Sorry I couldn’t answer more of your questions, but I look forward to others jumping in 🙂


Maxim


Hi Maxim @maxim.lamare,


First, thanks for your answers! Indeed, there are quite a lot of topics we’re questionning right now, and we’re really not experts either -I guess it’s showing on our part 😅


For #1, it’s all clear, thanks! We’ll look into it.


For #2, we’ve already accessed single orbit direction (see the input_task code above, there is a ‘orbitDirection’ specification in aux_request_args, which can be descending, ascending or both (default)). This is how we collected the data for the plot I added. Thanks for letting us know about another way to get there!


For #4, about speckle correction:

I specified GRD data, since there already is a speckle-reducing process (multi-looking, as referenced here), but according to your answer it seems like it is not enough.
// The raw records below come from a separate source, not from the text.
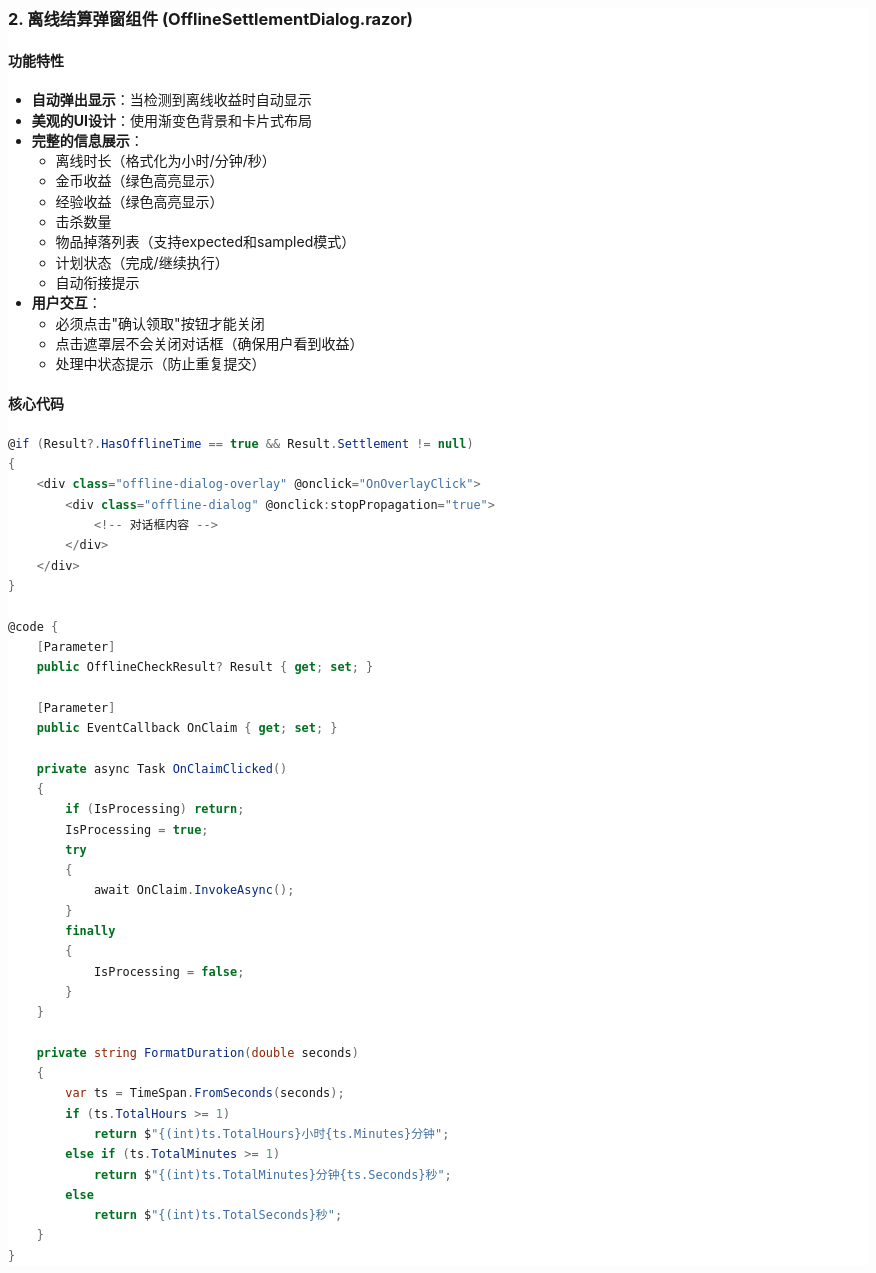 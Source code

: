 
### 2. 离线结算弹窗组件 (OfflineSettlementDialog.razor)

#### 功能特性

- **自动弹出显示**：当检测到离线收益时自动显示
- **美观的UI设计**：使用渐变色背景和卡片式布局
- **完整的信息展示**：
  - 离线时长（格式化为小时/分钟/秒）
  - 金币收益（绿色高亮显示）
  - 经验收益（绿色高亮显示）
  - 击杀数量
  - 物品掉落列表（支持expected和sampled模式）
  - 计划状态（完成/继续执行）
  - 自动衔接提示
- **用户交互**：
  - 必须点击"确认领取"按钮才能关闭
  - 点击遮罩层不会关闭对话框（确保用户看到收益）
  - 处理中状态提示（防止重复提交）

#### 核心代码

```csharp
@if (Result?.HasOfflineTime == true && Result.Settlement != null)
{
    <div class="offline-dialog-overlay" @onclick="OnOverlayClick">
        <div class="offline-dialog" @onclick:stopPropagation="true">
            <!-- 对话框内容 -->
        </div>
    </div>
}

@code {
    [Parameter]
    public OfflineCheckResult? Result { get; set; }

    [Parameter]
    public EventCallback OnClaim { get; set; }

    private async Task OnClaimClicked()
    {
        if (IsProcessing) return;
        IsProcessing = true;
        try
        {
            await OnClaim.InvokeAsync();
        }
        finally
        {
            IsProcessing = false;
        }
    }

    private string FormatDuration(double seconds)
    {
        var ts = TimeSpan.FromSeconds(seconds);
        if (ts.TotalHours >= 1)
            return $"{(int)ts.TotalHours}小时{ts.Minutes}分钟";
        else if (ts.TotalMinutes >= 1)
            return $"{(int)ts.TotalMinutes}分钟{ts.Seconds}秒";
        else
            return $"{(int)ts.TotalSeconds}秒";
    }
}
```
Thanks for raising the processing steps order question and giving us some ressources, that’s very interesting! So, as of right now, S1 data may not be valid anymore, when downloaded from sentinelhub platforms with corrections and if a speckle correction is added?


Thanks once again! You already helped quite a lot, hoping too that others can offer a different light on these topics (:

Léa


Hello ! Just bumping on point #3 (and by extension #4) raised by @leatresch as it puzzles me as well.


This depends quite a bit on what you are doing with the data. That said, based on the experience from our use-cases, we would recommend to treat descending and ascending orbits separately.